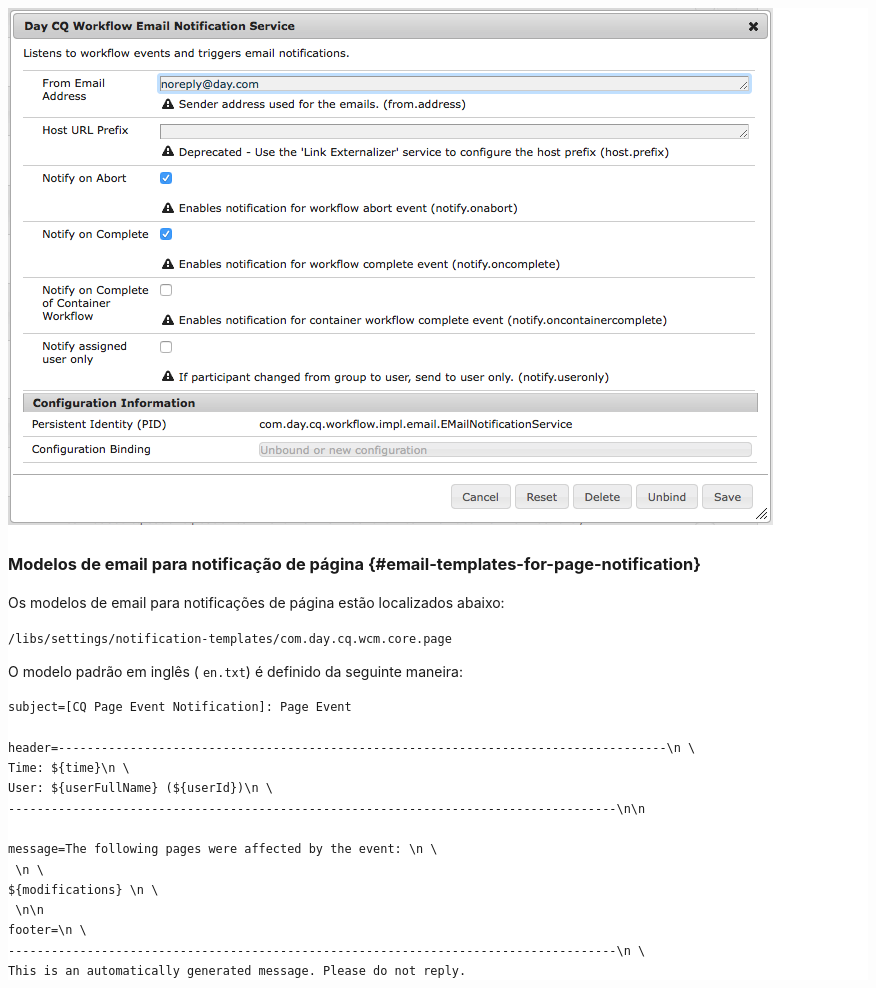 ![A janela de configuração do Serviço de notificação por email do fluxo de trabalho do Day CQ](assets/chlimage_1-277.png)

### Modelos de email para notificação de página {#email-templates-for-page-notification}

Os modelos de email para notificações de página estão localizados abaixo:

`/libs/settings/notification-templates/com.day.cq.wcm.core.page`

O modelo padrão em inglês ( `en.txt`) é definido da seguinte maneira:

```xml
subject=[CQ Page Event Notification]: Page Event

header=-------------------------------------------------------------------------------------\n \
Time: ${time}\n \
User: ${userFullName} (${userId})\n \
-------------------------------------------------------------------------------------\n\n

message=The following pages were affected by the event: \n \
 \n \
${modifications} \n \
 \n\n
footer=\n \
-------------------------------------------------------------------------------------\n \
This is an automatically generated message. Please do not reply.
```
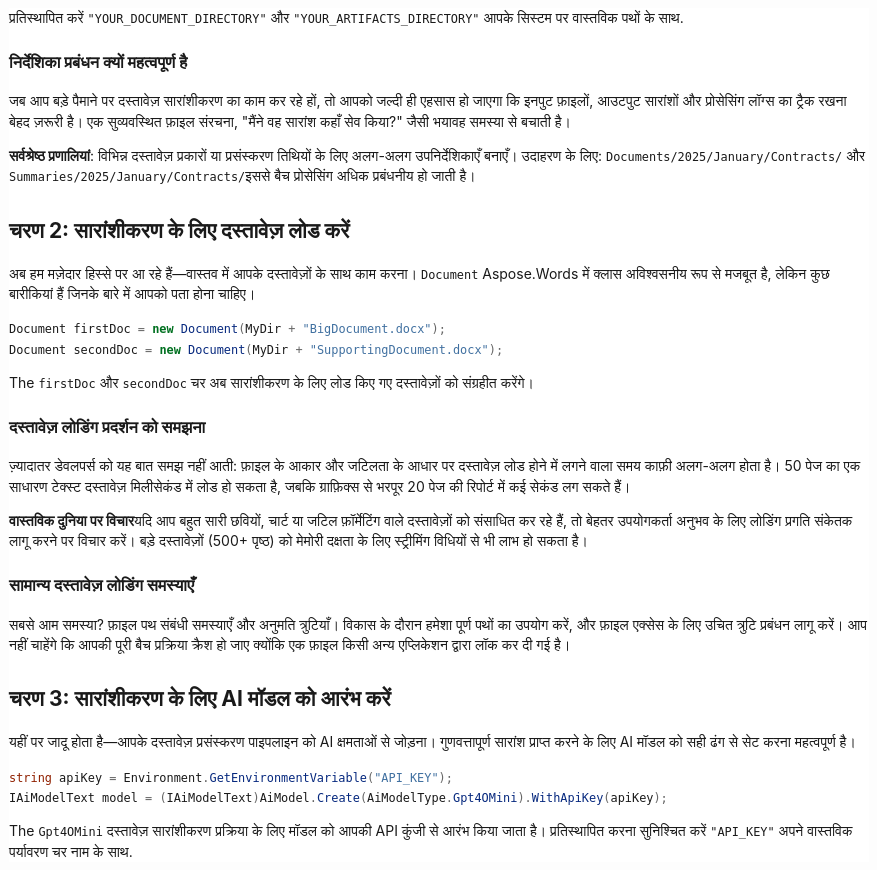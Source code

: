 प्रतिस्थापित करें `"YOUR_DOCUMENT_DIRECTORY"` और `"YOUR_ARTIFACTS_DIRECTORY"` आपके सिस्टम पर वास्तविक पथों के साथ.

### निर्देशिका प्रबंधन क्यों महत्वपूर्ण है

जब आप बड़े पैमाने पर दस्तावेज़ सारांशीकरण का काम कर रहे हों, तो आपको जल्दी ही एहसास हो जाएगा कि इनपुट फ़ाइलों, आउटपुट सारांशों और प्रोसेसिंग लॉग्स का ट्रैक रखना बेहद ज़रूरी है। एक सुव्यवस्थित फ़ाइल संरचना, "मैंने वह सारांश कहाँ सेव किया?" जैसी भयावह समस्या से बचाती है।

**सर्वश्रेष्ठ प्रणालियां**: विभिन्न दस्तावेज़ प्रकारों या प्रसंस्करण तिथियों के लिए अलग-अलग उपनिर्देशिकाएँ बनाएँ। उदाहरण के लिए: `Documents/2025/January/Contracts/` और `Summaries/2025/January/Contracts/`इससे बैच प्रोसेसिंग अधिक प्रबंधनीय हो जाती है।

## चरण 2: सारांशीकरण के लिए दस्तावेज़ लोड करें

अब हम मज़ेदार हिस्से पर आ रहे हैं—वास्तव में आपके दस्तावेज़ों के साथ काम करना। `Document` Aspose.Words में क्लास अविश्वसनीय रूप से मजबूत है, लेकिन कुछ बारीकियां हैं जिनके बारे में आपको पता होना चाहिए।

```csharp
Document firstDoc = new Document(MyDir + "BigDocument.docx");
Document secondDoc = new Document(MyDir + "SupportingDocument.docx");
```

The `firstDoc` और `secondDoc` चर अब सारांशीकरण के लिए लोड किए गए दस्तावेज़ों को संग्रहीत करेंगे।

### दस्तावेज़ लोडिंग प्रदर्शन को समझना

ज़्यादातर डेवलपर्स को यह बात समझ नहीं आती: फ़ाइल के आकार और जटिलता के आधार पर दस्तावेज़ लोड होने में लगने वाला समय काफ़ी अलग-अलग होता है। 50 पेज का एक साधारण टेक्स्ट दस्तावेज़ मिलीसेकंड में लोड हो सकता है, जबकि ग्राफ़िक्स से भरपूर 20 पेज की रिपोर्ट में कई सेकंड लग सकते हैं।

**वास्तविक दुनिया पर विचार**यदि आप बहुत सारी छवियों, चार्ट या जटिल फ़ॉर्मेटिंग वाले दस्तावेज़ों को संसाधित कर रहे हैं, तो बेहतर उपयोगकर्ता अनुभव के लिए लोडिंग प्रगति संकेतक लागू करने पर विचार करें। बड़े दस्तावेज़ों (500+ पृष्ठ) को मेमोरी दक्षता के लिए स्ट्रीमिंग विधियों से भी लाभ हो सकता है।

### सामान्य दस्तावेज़ लोडिंग समस्याएँ

सबसे आम समस्या? फ़ाइल पथ संबंधी समस्याएँ और अनुमति त्रुटियाँ। विकास के दौरान हमेशा पूर्ण पथों का उपयोग करें, और फ़ाइल एक्सेस के लिए उचित त्रुटि प्रबंधन लागू करें। आप नहीं चाहेंगे कि आपकी पूरी बैच प्रक्रिया क्रैश हो जाए क्योंकि एक फ़ाइल किसी अन्य एप्लिकेशन द्वारा लॉक कर दी गई है।

## चरण 3: सारांशीकरण के लिए AI मॉडल को आरंभ करें

यहीं पर जादू होता है—आपके दस्तावेज़ प्रसंस्करण पाइपलाइन को AI क्षमताओं से जोड़ना। गुणवत्तापूर्ण सारांश प्राप्त करने के लिए AI मॉडल को सही ढंग से सेट करना महत्वपूर्ण है।

```csharp
string apiKey = Environment.GetEnvironmentVariable("API_KEY");
IAiModelText model = (IAiModelText)AiModel.Create(AiModelType.Gpt4OMini).WithApiKey(apiKey);
```

The `Gpt4OMini` दस्तावेज़ सारांशीकरण प्रक्रिया के लिए मॉडल को आपकी API कुंजी से आरंभ किया जाता है। प्रतिस्थापित करना सुनिश्चित करें `"API_KEY"` अपने वास्तविक पर्यावरण चर नाम के साथ.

Task requirements - Using the material above, state how many lines carry the word "templates", giving the number alone.

Your response - 2